Exercise requirements: Your job is to report every line of the entries that has "ApprovalComment".

Data extract:
————

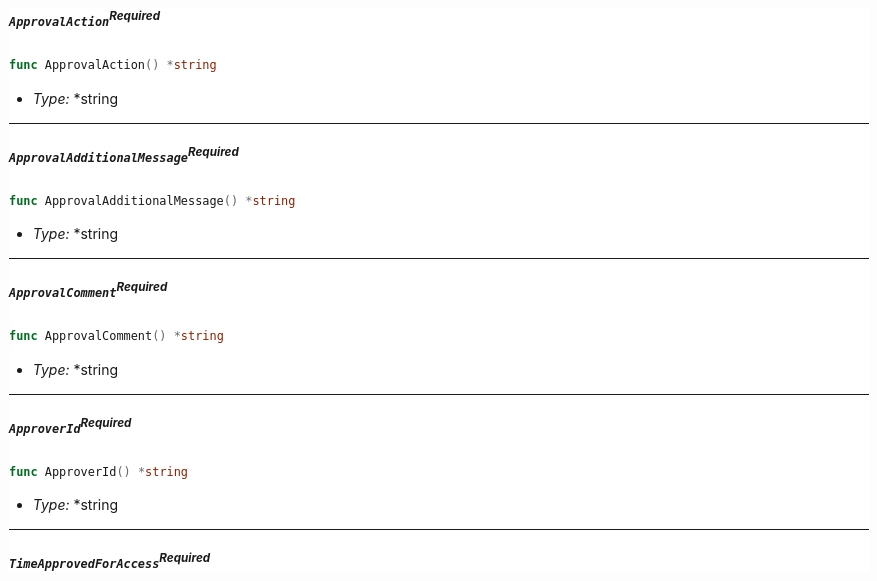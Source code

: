 ##### `ApprovalAction`<sup>Required</sup> <a name="ApprovalAction" id="rhizo-co-terraform-provider-oci.dataOciOperatorAccessControlAccessRequest.DataOciOperatorAccessControlAccessRequestApproverDetailsOutputReference.property.approvalAction"></a>

```go
func ApprovalAction() *string
```

- *Type:* *string

---

##### `ApprovalAdditionalMessage`<sup>Required</sup> <a name="ApprovalAdditionalMessage" id="rhizo-co-terraform-provider-oci.dataOciOperatorAccessControlAccessRequest.DataOciOperatorAccessControlAccessRequestApproverDetailsOutputReference.property.approvalAdditionalMessage"></a>

```go
func ApprovalAdditionalMessage() *string
```

- *Type:* *string

---

##### `ApprovalComment`<sup>Required</sup> <a name="ApprovalComment" id="rhizo-co-terraform-provider-oci.dataOciOperatorAccessControlAccessRequest.DataOciOperatorAccessControlAccessRequestApproverDetailsOutputReference.property.approvalComment"></a>

```go
func ApprovalComment() *string
```

- *Type:* *string

---

##### `ApproverId`<sup>Required</sup> <a name="ApproverId" id="rhizo-co-terraform-provider-oci.dataOciOperatorAccessControlAccessRequest.DataOciOperatorAccessControlAccessRequestApproverDetailsOutputReference.property.approverId"></a>

```go
func ApproverId() *string
```

- *Type:* *string

---

##### `TimeApprovedForAccess`<sup>Required</sup> <a name="TimeApprovedForAccess" id="rhizo-co-terraform-provider-oci.dataOciOperatorAccessControlAccessRequest.DataOciOperatorAccessControlAccessRequestApproverDetailsOutputReference.property.timeApprovedForAccess"></a>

————

Expected answer:
##### `ApprovalComment`<sup>Required</sup> <a name="ApprovalComment" id="rhizo-co-terraform-provider-oci.dataOciOperatorAccessControlAccessRequest.DataOciOperatorAccessControlAccessRequestApproverDetailsOutputReference.property.approvalComment"></a>
func ApprovalComment() *string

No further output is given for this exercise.